[Opening INPUT RECORDS section]

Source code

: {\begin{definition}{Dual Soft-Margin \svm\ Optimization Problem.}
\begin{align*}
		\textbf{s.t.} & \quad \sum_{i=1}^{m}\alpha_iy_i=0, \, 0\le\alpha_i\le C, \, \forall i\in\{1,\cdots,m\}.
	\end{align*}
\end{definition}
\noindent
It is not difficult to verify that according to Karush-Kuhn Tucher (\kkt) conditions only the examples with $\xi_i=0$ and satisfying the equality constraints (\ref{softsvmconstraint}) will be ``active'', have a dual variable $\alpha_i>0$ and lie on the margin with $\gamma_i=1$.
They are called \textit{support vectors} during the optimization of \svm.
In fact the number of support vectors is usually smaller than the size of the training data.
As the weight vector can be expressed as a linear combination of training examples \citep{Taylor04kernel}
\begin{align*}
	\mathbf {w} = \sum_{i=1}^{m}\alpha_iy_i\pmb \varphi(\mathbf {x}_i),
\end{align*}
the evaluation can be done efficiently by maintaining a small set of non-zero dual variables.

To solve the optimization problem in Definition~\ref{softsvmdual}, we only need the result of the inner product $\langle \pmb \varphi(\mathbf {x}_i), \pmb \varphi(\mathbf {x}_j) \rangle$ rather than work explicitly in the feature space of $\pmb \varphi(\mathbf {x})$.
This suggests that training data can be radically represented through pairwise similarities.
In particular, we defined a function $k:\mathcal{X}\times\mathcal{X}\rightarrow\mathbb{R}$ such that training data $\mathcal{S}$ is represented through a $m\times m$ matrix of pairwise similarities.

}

[Closing INPUT RECORDS section]

§ TASK DIRECTIONS: The answer should consist of the lines from the first line of the entries through the line with "In fact the", copied exactly.

§ RESULT:
Source code

: {\begin{definition}{Dual Soft-Margin \svm\ Optimization Problem.}
\begin{align*}
		\textbf{s.t.} & \quad \sum_{i=1}^{m}\alpha_iy_i=0, \, 0\le\alpha_i\le C, \, \forall i\in\{1,\cdots,m\}.
	\end{align*}
\end{definition}
\noindent
It is not difficult to verify that according to Karush-Kuhn Tucher (\kkt) conditions only the examples with $\xi_i=0$ and satisfying the equality constraints (\ref{softsvmconstraint}) will be ``active'', have a dual variable $\alpha_i>0$ and lie on the margin with $\gamma_i=1$.
They are called \textit{support vectors} during the optimization of \svm.
In fact the number of support vectors is usually smaller than the size of the training data.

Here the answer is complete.